Bolt can be scale-out.
private void Countobjandack (Tuple Tuple) {Object obj = tuple.getvalue (0);
Counter.incrementcount (obj);
Collector.ack (tuple); //Send statistic results to downstream private void emitcurrentwindowcounts () {map<object, long> counts = Counter.getcountsthenadvan
Cewindow ();
int actualwindowlengthinseconds = Lastmodifiedtracker.secondssinceoldestmodification ();
Lastmodifiedtracker.markasmodified (); if (actualwindowlengthinseconds!= windowlengthinseconds) {Log.warn String.Format (window_length_warning_template,
Actualwindowlengthinseconds, windowlengthinseconds)); } Emit (counts, ActualwindowlengthinsecoNDS);
}
The above code may be a little abstract, look at this figure is clear, tick, the window will scroll:
Intermediaterankingsbolt & Totalrankingsbolt:
Public final void Execute (Tuple Tuple, basicoutputcollector collector) {
if (Tupleutils.istick (Tuple)) {
GetLogger ().
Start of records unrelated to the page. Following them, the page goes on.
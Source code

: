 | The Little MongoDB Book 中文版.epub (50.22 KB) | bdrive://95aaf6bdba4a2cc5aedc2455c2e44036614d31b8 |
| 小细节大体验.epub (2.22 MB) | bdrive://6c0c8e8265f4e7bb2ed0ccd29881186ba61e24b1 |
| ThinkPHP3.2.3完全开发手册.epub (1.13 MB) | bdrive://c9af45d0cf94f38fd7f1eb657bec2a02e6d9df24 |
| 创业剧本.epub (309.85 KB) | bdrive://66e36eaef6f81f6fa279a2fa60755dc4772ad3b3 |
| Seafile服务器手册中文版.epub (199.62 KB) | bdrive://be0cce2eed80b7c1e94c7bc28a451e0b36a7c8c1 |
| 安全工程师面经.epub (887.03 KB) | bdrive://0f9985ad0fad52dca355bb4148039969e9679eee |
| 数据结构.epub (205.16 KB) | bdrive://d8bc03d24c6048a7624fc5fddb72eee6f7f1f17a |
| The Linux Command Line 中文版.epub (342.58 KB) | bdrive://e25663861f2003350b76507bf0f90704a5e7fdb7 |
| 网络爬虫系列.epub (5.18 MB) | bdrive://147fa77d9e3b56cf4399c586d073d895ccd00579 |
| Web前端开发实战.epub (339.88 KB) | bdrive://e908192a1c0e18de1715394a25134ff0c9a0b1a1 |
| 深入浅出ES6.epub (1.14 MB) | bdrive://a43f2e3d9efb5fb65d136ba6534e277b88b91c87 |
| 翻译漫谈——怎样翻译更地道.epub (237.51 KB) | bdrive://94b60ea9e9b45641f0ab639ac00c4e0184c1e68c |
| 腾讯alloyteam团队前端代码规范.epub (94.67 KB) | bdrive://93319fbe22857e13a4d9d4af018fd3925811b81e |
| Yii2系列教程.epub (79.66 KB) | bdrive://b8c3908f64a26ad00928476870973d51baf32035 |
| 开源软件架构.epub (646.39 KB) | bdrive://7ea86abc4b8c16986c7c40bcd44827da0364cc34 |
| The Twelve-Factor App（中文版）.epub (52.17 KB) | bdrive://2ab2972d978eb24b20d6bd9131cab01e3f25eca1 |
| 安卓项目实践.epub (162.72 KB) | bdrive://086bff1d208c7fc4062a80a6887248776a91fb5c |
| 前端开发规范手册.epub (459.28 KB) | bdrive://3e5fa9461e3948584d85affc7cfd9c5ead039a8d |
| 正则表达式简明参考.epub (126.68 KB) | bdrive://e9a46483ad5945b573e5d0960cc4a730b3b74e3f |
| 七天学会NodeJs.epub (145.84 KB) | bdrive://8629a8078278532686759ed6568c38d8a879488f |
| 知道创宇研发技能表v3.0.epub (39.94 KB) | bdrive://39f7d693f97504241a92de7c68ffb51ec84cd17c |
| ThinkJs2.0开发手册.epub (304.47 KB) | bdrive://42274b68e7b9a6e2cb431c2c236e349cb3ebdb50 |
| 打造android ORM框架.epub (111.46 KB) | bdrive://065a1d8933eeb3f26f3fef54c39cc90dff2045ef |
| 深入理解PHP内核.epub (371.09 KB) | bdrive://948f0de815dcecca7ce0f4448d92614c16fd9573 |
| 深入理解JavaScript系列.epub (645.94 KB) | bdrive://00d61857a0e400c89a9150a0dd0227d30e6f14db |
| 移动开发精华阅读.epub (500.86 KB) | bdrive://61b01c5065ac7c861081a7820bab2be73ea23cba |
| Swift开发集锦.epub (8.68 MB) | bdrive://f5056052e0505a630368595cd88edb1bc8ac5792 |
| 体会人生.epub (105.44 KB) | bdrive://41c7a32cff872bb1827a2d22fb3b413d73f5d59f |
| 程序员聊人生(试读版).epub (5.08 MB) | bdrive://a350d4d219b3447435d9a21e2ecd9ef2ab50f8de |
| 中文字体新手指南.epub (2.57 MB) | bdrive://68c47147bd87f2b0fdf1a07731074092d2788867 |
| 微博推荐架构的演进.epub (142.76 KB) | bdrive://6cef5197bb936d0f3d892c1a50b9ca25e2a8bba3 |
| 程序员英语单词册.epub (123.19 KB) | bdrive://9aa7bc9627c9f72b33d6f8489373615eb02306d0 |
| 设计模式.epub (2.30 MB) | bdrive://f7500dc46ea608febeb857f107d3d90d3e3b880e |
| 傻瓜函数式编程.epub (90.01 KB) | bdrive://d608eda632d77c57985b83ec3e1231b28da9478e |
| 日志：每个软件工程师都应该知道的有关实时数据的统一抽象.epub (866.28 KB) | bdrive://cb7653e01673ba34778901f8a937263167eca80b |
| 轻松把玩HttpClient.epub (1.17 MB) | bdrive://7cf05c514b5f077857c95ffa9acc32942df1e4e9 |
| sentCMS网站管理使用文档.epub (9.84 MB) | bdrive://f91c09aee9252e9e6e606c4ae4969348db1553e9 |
Debug ("Received tick tuple, triggering emit of current rankings");
Sends the aggregated and sorted results to the downstream
emitrankings (collector);
else {
//poly-merge sort
updaterankingswithtuple (tuple);
}
}
Among them, the aggregation sorting method of Intermediaterankingsbolt and Totalrankingsbolt is slightly different:
Intermediaterankingsbolt Aggregation Sorting method:
Intermediaterankingsbolt Aggregation Sorting method:
@Override
void Updaterankingswithtuple (Tuple Tuple) {
//This step, the topic , the number of topics appeared
rankable rankable = rankableobjectwithfields.from (tuple);
In this step, you aggregate the number of topics that appear, and then reorder all topics
super.getrankings (). Updatewith (rankable);
Totalrankingsbolt Aggregation Sorting method:
Totalrankingsbolt's aggregation Sort method
@Override
void Updaterankingswithtuple (Tuple Tuple) {
// The intermediate results from Intermediaterankingsbolt
rankings rankingstobemerged = (rankings) tuple.getvalue (0) are presented.
Aggregates and sorts
super.getrankings (). Updatewith (rankingstobemerged);
Go to 0, save memory
super.getrankings (). prunezerocounts ();
And the reordering method is simple and rough, because only the first n, N is not very big:
private void Rerank () {
collections.sort (rankeditems);
Collections.reverse (Rankeditems);
}
Conclusion
The following figure may be the result we want, and we've completed the hot topic statistics between T0-T1 moments, and the foreach_break is just for anti-piracy:].
The above is the entire content of this article, I hope you like.